Borromäusverein schliesst Fachhochschule für Bibliothekswesen

Der Borromäusverein stellt mit dem Abschluss der Diplomprüfungen der jetzigen Studierenden den Betrieb seiner Fachhochschule für das öffentliche Bibliothekswesen Bonn ein. Neue Studierenden werden nicht mehr aufgenommen. Mit dem Ende des ordentlichen Lehrbetriebes wird im August 2003 gerechnet.
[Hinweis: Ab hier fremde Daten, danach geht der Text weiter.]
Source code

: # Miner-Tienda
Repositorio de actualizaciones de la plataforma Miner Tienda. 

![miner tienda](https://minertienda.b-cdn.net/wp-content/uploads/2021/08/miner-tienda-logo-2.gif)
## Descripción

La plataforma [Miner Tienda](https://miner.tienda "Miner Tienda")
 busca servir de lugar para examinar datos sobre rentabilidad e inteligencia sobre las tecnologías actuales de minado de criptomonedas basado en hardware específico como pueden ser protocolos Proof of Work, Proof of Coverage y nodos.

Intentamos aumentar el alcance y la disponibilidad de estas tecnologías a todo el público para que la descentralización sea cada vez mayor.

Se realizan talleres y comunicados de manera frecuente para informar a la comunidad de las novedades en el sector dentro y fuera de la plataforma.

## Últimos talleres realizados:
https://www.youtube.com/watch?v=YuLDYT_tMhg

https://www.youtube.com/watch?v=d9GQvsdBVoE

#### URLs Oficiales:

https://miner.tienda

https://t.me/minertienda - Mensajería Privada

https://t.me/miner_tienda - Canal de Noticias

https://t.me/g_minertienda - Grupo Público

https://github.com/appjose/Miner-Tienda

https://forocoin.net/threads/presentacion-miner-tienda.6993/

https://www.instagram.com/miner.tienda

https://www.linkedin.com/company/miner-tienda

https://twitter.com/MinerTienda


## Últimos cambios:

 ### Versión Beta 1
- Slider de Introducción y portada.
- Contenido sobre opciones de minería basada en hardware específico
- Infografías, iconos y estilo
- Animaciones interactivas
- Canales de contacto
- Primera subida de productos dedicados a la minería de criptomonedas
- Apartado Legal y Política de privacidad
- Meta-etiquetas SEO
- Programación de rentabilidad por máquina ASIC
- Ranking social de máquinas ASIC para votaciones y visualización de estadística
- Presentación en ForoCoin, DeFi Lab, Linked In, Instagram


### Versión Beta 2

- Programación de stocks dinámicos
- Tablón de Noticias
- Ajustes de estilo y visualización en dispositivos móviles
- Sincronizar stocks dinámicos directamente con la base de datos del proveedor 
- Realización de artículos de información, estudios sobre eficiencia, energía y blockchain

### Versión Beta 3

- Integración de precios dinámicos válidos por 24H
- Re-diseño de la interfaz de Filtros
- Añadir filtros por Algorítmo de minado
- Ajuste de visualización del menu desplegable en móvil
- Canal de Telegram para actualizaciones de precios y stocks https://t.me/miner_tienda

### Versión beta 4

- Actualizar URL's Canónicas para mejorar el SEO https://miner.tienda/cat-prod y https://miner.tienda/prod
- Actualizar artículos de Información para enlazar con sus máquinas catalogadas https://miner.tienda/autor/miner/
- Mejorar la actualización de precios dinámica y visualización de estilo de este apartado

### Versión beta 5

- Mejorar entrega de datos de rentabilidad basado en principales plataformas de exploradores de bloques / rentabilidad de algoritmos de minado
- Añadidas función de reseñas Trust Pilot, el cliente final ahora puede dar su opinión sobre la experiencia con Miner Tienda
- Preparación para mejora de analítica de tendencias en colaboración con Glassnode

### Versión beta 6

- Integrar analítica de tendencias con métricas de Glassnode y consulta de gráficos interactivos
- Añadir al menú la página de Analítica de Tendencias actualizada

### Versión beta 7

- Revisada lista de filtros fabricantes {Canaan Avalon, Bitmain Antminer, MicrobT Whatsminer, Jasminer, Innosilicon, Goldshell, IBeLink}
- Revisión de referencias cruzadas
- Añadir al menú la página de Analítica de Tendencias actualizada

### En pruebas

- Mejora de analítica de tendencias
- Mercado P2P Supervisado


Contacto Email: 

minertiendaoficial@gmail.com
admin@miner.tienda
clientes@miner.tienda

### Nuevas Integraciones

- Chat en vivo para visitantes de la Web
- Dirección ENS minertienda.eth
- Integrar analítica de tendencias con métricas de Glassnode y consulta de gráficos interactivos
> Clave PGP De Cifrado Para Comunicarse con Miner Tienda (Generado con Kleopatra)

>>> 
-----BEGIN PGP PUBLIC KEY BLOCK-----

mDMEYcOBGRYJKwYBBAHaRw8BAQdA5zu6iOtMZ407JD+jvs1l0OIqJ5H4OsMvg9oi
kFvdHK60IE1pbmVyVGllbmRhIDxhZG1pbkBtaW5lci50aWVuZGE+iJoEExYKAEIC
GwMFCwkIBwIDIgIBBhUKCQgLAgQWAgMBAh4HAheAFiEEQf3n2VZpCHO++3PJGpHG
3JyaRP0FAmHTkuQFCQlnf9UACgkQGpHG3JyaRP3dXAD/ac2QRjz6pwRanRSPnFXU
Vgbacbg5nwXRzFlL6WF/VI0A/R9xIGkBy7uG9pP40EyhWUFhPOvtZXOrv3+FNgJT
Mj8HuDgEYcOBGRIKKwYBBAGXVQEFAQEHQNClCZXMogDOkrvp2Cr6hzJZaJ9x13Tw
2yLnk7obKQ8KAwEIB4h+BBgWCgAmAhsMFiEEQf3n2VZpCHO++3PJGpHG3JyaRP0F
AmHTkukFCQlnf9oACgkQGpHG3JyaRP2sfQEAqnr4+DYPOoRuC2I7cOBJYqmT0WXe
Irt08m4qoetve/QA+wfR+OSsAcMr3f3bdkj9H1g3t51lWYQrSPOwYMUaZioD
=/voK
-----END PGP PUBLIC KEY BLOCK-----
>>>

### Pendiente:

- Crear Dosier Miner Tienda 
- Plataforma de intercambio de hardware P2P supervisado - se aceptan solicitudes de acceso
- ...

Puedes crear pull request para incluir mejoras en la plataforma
Die seit 1921 bestehende Einrichtung ist die einzige staatlich anerkannte Ausbildungsstelle in kirchlicher Trägerschaft. In den zurückliegenden Jahren wurden in einem sehr praxisnahen und fachlich hoch anerkannten Studiumgang Dipl. Bibliothekare für öffentliche Bibliotheken ausgebildet. Die Absolventen arbeiten heute in den meisten Fällen in kommunalen öffentlichen Bibliotheken, in Dokumentationsstellen von Medieneinrichtungen und der Wirtschaft sowie in kirchlichen Arbeitsfeldern. Eine geschätzte Besonderheit der Ausbildung war die Einbeziehung zahlreicher nebenamtlicher Dozenten aus bibliothekarischen Praxisfeldern als Lehrbeauftragte.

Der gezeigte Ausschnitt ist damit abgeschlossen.